What to work on>
The entries below are to be copied exactly, with every picture left out.

Extracted records>
━━━━━━━━━━━━━━━━
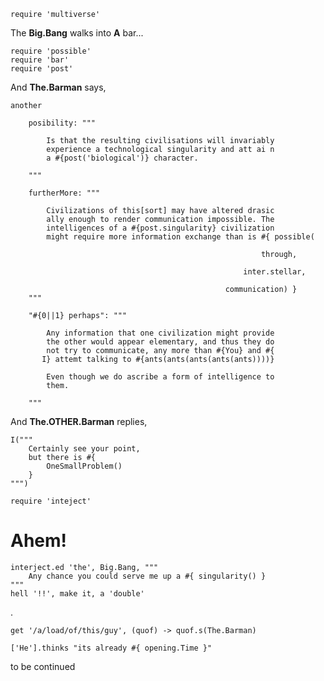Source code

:     require 'multiverse'

The __Big.Bang__ walks into __A__ bar...
    
    require 'possible'
    require 'bar'
    require 'post'

And __The.Barman__ says,

    another 

        posibility: """

            Is that the resulting civilisations will invariably
            experience a technological singularity and att ai n
            a #{post('biological')} character.

        """

        furtherMore: """

            Civilizations of this[sort] may have altered drasic
            ally enough to render communication impossible. The
            intelligences of a #{post.singularity} civilization
            might require more information exchange than is #{ possible(
                                                                
                                                            through,
                                                      
                                                        inter.stellar,
                                                 
                                                    communication) }
        """

        "#{0||1} perhaps": """

            Any information that one civilization might provide
            the other would appear elementary, and thus they do
            not try to communicate, any more than #{You} and #{
           I} attemt talking to #{ants(ants(ants(ants(ants))))}

            Even though we do ascribe a form of intelligence to
            them.

        """

And __The.OTHER.Barman__ replies,

    I("""
        Certainly see your point, 
        but there is #{ 
            OneSmallProblem()
        }
    """)
    
    require 'inteject'

# Ahem!

    interject.ed 'the', Big.Bang, """
        Any chance you could serve me up a #{ singularity() }
    """
    hell '!!', make it, a 'double'

.

    get '/a/load/of/this/guy', (quof) -> quof.s(The.Barman)

    ['He'].thinks "its already #{ opening.Time }"




to be continued

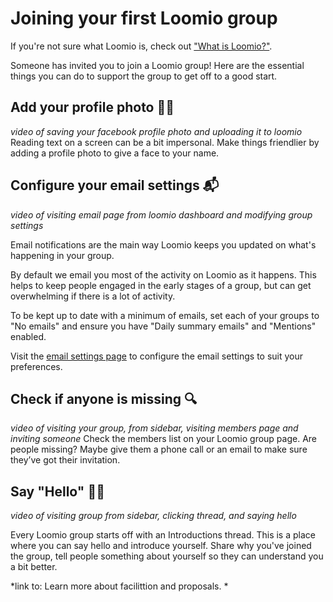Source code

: # Joining your first Loomio group

If you're not sure what Loomio is, check out ["What is Loomio?"](overview.md).

Someone has invited you to join a Loomio group! Here are the essential things you can do to support the group to get off to a good start.

## Add your profile photo 👩🏽 
_video of saving your facebook profile photo and uploading it to loomio_
Reading text on a screen can be a bit impersonal. Make things friendlier by adding a profile photo to give a face to your name. 

## Configure your email settings 📬 
_video of visiting email page from loomio dashboard and modifying group settings_

Email notifications are the main way Loomio keeps you updated on what's happening in your group.

By default we email you most of the activity on Loomio as it happens. This helps to keep people engaged in the early stages of a group, but can get overwhelming if there is a lot of activity.

To be kept up to date with a minimum of emails, set each of your groups to "No emails" and ensure you have "Daily summary emails" and "Mentions" enabled.

Visit the [email settings page](https://www.loomio.org/email_preferences) to configure the email settings to suit your preferences.

## Check if anyone is missing 🔍 
_video of visiting your group, from sidebar, visiting members page and inviting someone_
Check the members list on your Loomio group page. Are people missing? Maybe give them a phone call or an email to make sure they’ve got their invitation.

## Say "Hello" 👋🏽
_video of visiting group from sidebar, clicking thread, and saying hello_

Every Loomio group starts off with an Introductions thread. This is a place where you can say hello and introduce yourself. Share why you've joined the group, tell people something about yourself so they can understand you a bit better.


*link to: Learn more about facilittion and proposals. *




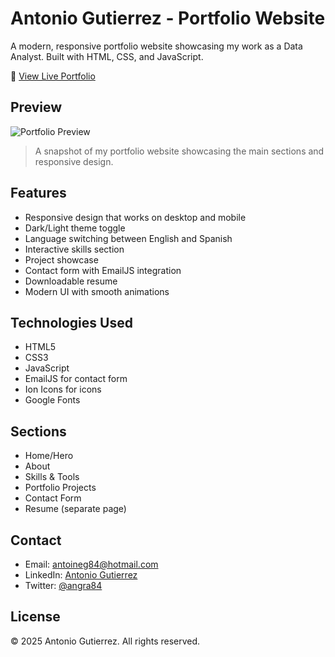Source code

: # Antonio Gutierrez - Portfolio Website

A modern, responsive portfolio website showcasing my work as a Data Analyst. Built with HTML, CSS, and JavaScript.

🔗 [View Live Portfolio](https://angra8410.github.io/My-Portfolio-github.git/)

## Preview

![Portfolio Preview](./assets/images/portfolio-preview.png)

> A snapshot of my portfolio website showcasing the main sections and responsive design.

## Features

- Responsive design that works on desktop and mobile
- Dark/Light theme toggle
- Language switching between English and Spanish
- Interactive skills section
- Project showcase
- Contact form with EmailJS integration
- Downloadable resume
- Modern UI with smooth animations

## Technologies Used

- HTML5
- CSS3
- JavaScript
- EmailJS for contact form
- Ion Icons for icons
- Google Fonts

## Sections

- Home/Hero
- About
- Skills & Tools
- Portfolio Projects
- Contact Form
- Resume (separate page)

## Contact

- Email: antoineg84@hotmail.com
- LinkedIn: [Antonio Gutierrez](https://www.linkedin.com/in/antoniogutierrez-datos/)
- Twitter: [@angra84](https://x.com/angra84)

## License

© 2025 Antonio Gutierrez. All rights reserved.
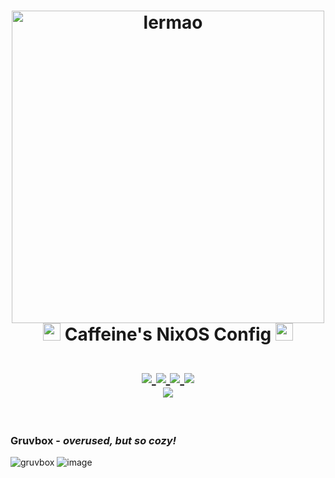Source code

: <h1 align="center">
  <img src="https://github.com/user-attachments/assets/45b51b2f-a6f1-4b7d-94ea-6e143e321775" alt="lermao" width="500">
  <br>
  <img src="https://upload.wikimedia.org/wikipedia/commons/2/28/Nix_snowflake.svg" width="28"> Caffeine's NixOS Config
  <img src="https://upload.wikimedia.org/wikipedia/commons/2/28/Nix_snowflake.svg" width="28">
  <br>
  <br>
  <div>
    <a href="https://github.com/caffeine01/dotfiles/issues">
        <img src="https://img.shields.io/github/issues/caffeine01/dotfiles?color=ebdbb2&labelColor=282828&style=for-the-badge">
    </a>
    <a href="https://github.com/caffeine01/dotfiles/stargazers">
        <img src="https://img.shields.io/github/stars/caffeine01/dotfiles?color=ebdbb2&labelColor=282828&style=for-the-badge">
    </a>
    <a href="https://github.com/caffeine01/dotfiles">
        <img src="https://img.shields.io/github/repo-size/caffeine01/dotfiles?color=ebdbb2&labelColor=282828&style=for-the-badge">
    </a>
    <a href="https://github.com/caffeine01/dotfiles/blob/main/.github/LICENCE">
        <img src="https://img.shields.io/static/v1.svg?style=for-the-badge&label=License&message=MIT&logoColor=ebdbb2&colorA=282828&colorB=ebdbb2"/>
    </a>
    <br>
    </div>
        <img href="https://builtwithnix.org" src="https://builtwithnix.org/badge.svg"/>
   </h1>
   <br>
</h1>

### Gruvbox - _overused, but so cozy!_
![gruvbox](https://github.com/user-attachments/assets/7dc9a3c8-1980-407e-ae59-79c52ff19b75)
![image](https://github.com/user-attachments/assets/97e52ba9-4a82-4fc5-a353-6a2720204992)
━━━━━━━━━━━━━━━━
Response>
Source code

:     require 'multiverse'

The __Big.Bang__ walks into __A__ bar...
    
    require 'possible'
    require 'bar'
    require 'post'

And __The.Barman__ says,

    another 

        posibility: """

            Is that the resulting civilisations will invariably
            experience a technological singularity and att ai n
            a #{post('biological')} character.

        """

        furtherMore: """

            Civilizations of this[sort] may have altered drasic
            ally enough to render communication impossible. The
            intelligences of a #{post.singularity} civilization
            might require more information exchange than is #{ possible(
                                                                
                                                            through,
                                                      
                                                        inter.stellar,
                                                 
                                                    communication) }
        """

        "#{0||1} perhaps": """

            Any information that one civilization might provide
            the other would appear elementary, and thus they do
            not try to communicate, any more than #{You} and #{
           I} attemt talking to #{ants(ants(ants(ants(ants))))}

            Even though we do ascribe a form of intelligence to
            them.

        """

And __The.OTHER.Barman__ replies,

    I("""
        Certainly see your point, 
        but there is #{ 
            OneSmallProblem()
        }
    """)
    
    require 'inteject'

# Ahem!

    interject.ed 'the', Big.Bang, """
        Any chance you could serve me up a #{ singularity() }
    """
    hell '!!', make it, a 'double'

.

    get '/a/load/of/this/guy', (quof) -> quof.s(The.Barman)

    ['He'].thinks "its already #{ opening.Time }"




to be continued

Source code

: # Joining your first Loomio group

If you're not sure what Loomio is, check out ["What is Loomio?"](overview.md).

Someone has invited you to join a Loomio group! Here are the essential things you can do to support the group to get off to a good start.

## Add your profile photo 👩🏽 
_video of saving your facebook profile photo and uploading it to loomio_
Reading text on a screen can be a bit impersonal. Make things friendlier by adding a profile photo to give a face to your name. 

## Configure your email settings 📬 
_video of visiting email page from loomio dashboard and modifying group settings_

Email notifications are the main way Loomio keeps you updated on what's happening in your group.

By default we email you most of the activity on Loomio as it happens. This helps to keep people engaged in the early stages of a group, but can get overwhelming if there is a lot of activity.

To be kept up to date with a minimum of emails, set each of your groups to "No emails" and ensure you have "Daily summary emails" and "Mentions" enabled.

Visit the [email settings page](https://www.loomio.org/email_preferences) to configure the email settings to suit your preferences.

## Check if anyone is missing 🔍 
_video of visiting your group, from sidebar, visiting members page and inviting someone_
Check the members list on your Loomio group page. Are people missing? Maybe give them a phone call or an email to make sure they’ve got their invitation.

## Say "Hello" 👋🏽
_video of visiting group from sidebar, clicking thread, and saying hello_

Every Loomio group starts off with an Introductions thread. This is a place where you can say hello and introduce yourself. Share why you've joined the group, tell people something about yourself so they can understand you a bit better.


*link to: Learn more about facilittion and proposals. *




Source code

: # Antonio Gutierrez - Portfolio Website

A modern, responsive portfolio website showcasing my work as a Data Analyst. Built with HTML, CSS, and JavaScript.

🔗 [View Live Portfolio](https://angra8410.github.io/My-Portfolio-github.git/)

## Preview

![Portfolio Preview](./assets/images/portfolio-preview.png)

> A snapshot of my portfolio website showcasing the main sections and responsive design.

## Features

- Responsive design that works on desktop and mobile
- Dark/Light theme toggle
- Language switching between English and Spanish
- Interactive skills section
- Project showcase
- Contact form with EmailJS integration
- Downloadable resume
- Modern UI with smooth animations

## Technologies Used

- HTML5
- CSS3
- JavaScript
- EmailJS for contact form
- Ion Icons for icons
- Google Fonts

## Sections

- Home/Hero
- About
- Skills & Tools
- Portfolio Projects
- Contact Form
- Resume (separate page)

## Contact

- Email: antoineg84@hotmail.com
- LinkedIn: [Antonio Gutierrez](https://www.linkedin.com/in/antoniogutierrez-datos/)
- Twitter: [@angra84](https://x.com/angra84)

## License

© 2025 Antonio Gutierrez. All rights reserved.
Source code

: <h1 align="center">
  <img src="https://github.com/user-attachments/assets/45b51b2f-a6f1-4b7d-94ea-6e143e321775" alt="lermao" width="500">
  <br>
  <img src="https://upload.wikimedia.org/wikipedia/commons/2/28/Nix_snowflake.svg" width="28"> Caffeine's NixOS Config
  <img src="https://upload.wikimedia.org/wikipedia/commons/2/28/Nix_snowflake.svg" width="28">
  <br>
  <br>
  <div>
    <a href="https://github.com/caffeine01/dotfiles/issues">
        <img src="https://img.shields.io/github/issues/caffeine01/dotfiles?color=ebdbb2&labelColor=282828&style=for-the-badge">
    </a>
    <a href="https://github.com/caffeine01/dotfiles/stargazers">
        <img src="https://img.shields.io/github/stars/caffeine01/dotfiles?color=ebdbb2&labelColor=282828&style=for-the-badge">
    </a>
    <a href="https://github.com/caffeine01/dotfiles">
        <img src="https://img.shields.io/github/repo-size/caffeine01/dotfiles?color=ebdbb2&labelColor=282828&style=for-the-badge">
    </a>
    <a href="https://github.com/caffeine01/dotfiles/blob/main/.github/LICENCE">
        <img src="https://img.shields.io/static/v1.svg?style=for-the-badge&label=License&message=MIT&logoColor=ebdbb2&colorA=282828&colorB=ebdbb2"/>
    </a>
    <br>
    </div>
        <img href="https://builtwithnix.org" src="https://builtwithnix.org/badge.svg"/>
   </h1>
   <br>
</h1>

### Gruvbox - _overused, but so cozy!_
![gruvbox](https://github.com/user-attachments/assets/7dc9a3c8-1980-407e-ae59-79c52ff19b75)
![image](https://github.com/user-attachments/assets/97e52ba9-4a82-4fc5-a353-6a2720204992)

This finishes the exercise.